Gutter to Gulf - Nola Group 3

Gutter to Gulf

Begun in 2008, Gutter to Gulf is a research, teaching and public information initiative on ecology, infrastructure and design in post-Katrina New Orleans. The project arose from Professor Jane Wolff’s observations, starting in 2007, that responsible plans for rehabilitation in the city were impeded by the lack of clear, reliable information about the city’s landscape conditions, systems, and operations. She and her LAN 2014 teaching partner Elise Shelley realized that the intensity of the New Orleans’s circumstances made it an ideal place to teach students about the technical, political, and ethical questions that arise in contemporary landscape and urban design. With their colleague Professor Derek Hoeferlin of Washington University in Saint Louis, they have organized ongoing design studios at each school. Students’ primary-source research work contributes to scholarship and public discussion about the future of New Orleans. Their design proposals offer rigorous, technically defensible ideas for a more sustainable environment at scales from the building to the region. 

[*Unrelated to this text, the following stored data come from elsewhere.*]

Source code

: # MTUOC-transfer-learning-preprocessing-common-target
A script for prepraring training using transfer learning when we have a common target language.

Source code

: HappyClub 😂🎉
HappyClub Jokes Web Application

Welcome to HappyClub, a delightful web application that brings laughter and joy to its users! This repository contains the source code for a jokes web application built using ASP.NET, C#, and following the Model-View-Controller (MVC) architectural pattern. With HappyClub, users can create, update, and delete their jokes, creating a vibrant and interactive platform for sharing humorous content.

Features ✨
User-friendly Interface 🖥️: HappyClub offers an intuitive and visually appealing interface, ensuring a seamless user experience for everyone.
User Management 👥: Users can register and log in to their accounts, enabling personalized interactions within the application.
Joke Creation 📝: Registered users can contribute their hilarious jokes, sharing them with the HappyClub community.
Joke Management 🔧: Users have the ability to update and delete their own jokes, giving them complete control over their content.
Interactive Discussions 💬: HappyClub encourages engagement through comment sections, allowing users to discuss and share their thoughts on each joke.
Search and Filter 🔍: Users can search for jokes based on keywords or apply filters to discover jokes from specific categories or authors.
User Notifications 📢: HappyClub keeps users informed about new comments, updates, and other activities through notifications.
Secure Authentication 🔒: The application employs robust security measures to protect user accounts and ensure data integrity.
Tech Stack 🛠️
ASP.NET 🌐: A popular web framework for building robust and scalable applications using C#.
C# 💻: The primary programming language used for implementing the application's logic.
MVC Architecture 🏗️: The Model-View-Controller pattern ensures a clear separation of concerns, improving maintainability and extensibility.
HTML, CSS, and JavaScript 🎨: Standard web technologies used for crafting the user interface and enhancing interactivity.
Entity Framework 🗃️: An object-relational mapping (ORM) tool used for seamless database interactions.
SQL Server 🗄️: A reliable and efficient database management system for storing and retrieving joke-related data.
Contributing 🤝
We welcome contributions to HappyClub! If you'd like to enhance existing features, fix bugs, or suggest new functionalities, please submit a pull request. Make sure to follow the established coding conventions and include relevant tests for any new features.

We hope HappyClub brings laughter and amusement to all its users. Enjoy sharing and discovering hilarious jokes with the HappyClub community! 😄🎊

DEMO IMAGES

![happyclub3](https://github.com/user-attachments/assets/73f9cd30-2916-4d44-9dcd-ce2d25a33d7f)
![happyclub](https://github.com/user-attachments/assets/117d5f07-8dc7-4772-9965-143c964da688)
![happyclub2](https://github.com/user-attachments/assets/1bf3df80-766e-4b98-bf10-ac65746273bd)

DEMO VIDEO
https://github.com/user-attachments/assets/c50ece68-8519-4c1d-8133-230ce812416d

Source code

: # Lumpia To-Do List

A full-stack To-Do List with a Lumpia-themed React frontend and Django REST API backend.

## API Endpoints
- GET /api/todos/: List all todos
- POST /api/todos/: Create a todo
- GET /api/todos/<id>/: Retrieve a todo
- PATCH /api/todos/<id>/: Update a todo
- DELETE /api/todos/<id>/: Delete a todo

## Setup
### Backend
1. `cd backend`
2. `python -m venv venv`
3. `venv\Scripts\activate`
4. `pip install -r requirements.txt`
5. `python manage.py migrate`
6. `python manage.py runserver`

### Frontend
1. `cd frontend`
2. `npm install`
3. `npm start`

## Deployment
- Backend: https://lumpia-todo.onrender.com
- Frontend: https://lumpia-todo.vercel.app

Gutter to Gulf emerged from an awareness of the need for public understanding about the city’s circumstances, and Professors Wolff, Shelley and Hoeferlin have curated and synthesized their studios’ work in a website, www.guttertogulf.com. The goal is to make sophisticated, legible information about water infrastructure in and around New Orleans available to the many audiences—citizens, designers, policymakers, and politicians—with a stake in the city’s future. Organized in informational layers of increasing technical specificity, the website raises four questions that everyone concerned with New Orleans should learn to answer: Why is New Orleans sinking? Why does the city fight gravity? Why do wetlands matter? And what can we do? The site comprises otherwise unavailable information including historical case studies, a taxonomy of water infrastructure today, tools to compare physical and policy structures in the city, design proposals, an interactive photo-map, field guides and reports and information about the Gutter to Gulf initiative. Now in use as a technical and scholarly resource in the development of a water management strategy for metropolitan New Orleans, Gutter to Gulf demonstrates the power of landscape research to enable critical action. The initiative has received support from the Royal Netherlands Embassy of the United States, and its work has attracted international attention and awards from organizations including the ASLA, AIA and ACSA.

Gutter to Gulf is a case study about an extreme condition: New Orleans demonstrates vivid examples of dilemmas that occur in every North American city, and the initiative’s approach provides a generalizable method for dissecting the relationships among ecology, infrastructure, and design. In 2013, the initiative will shift locale to Halifax with the goal of exploring delta-related landscape issues here in Canada.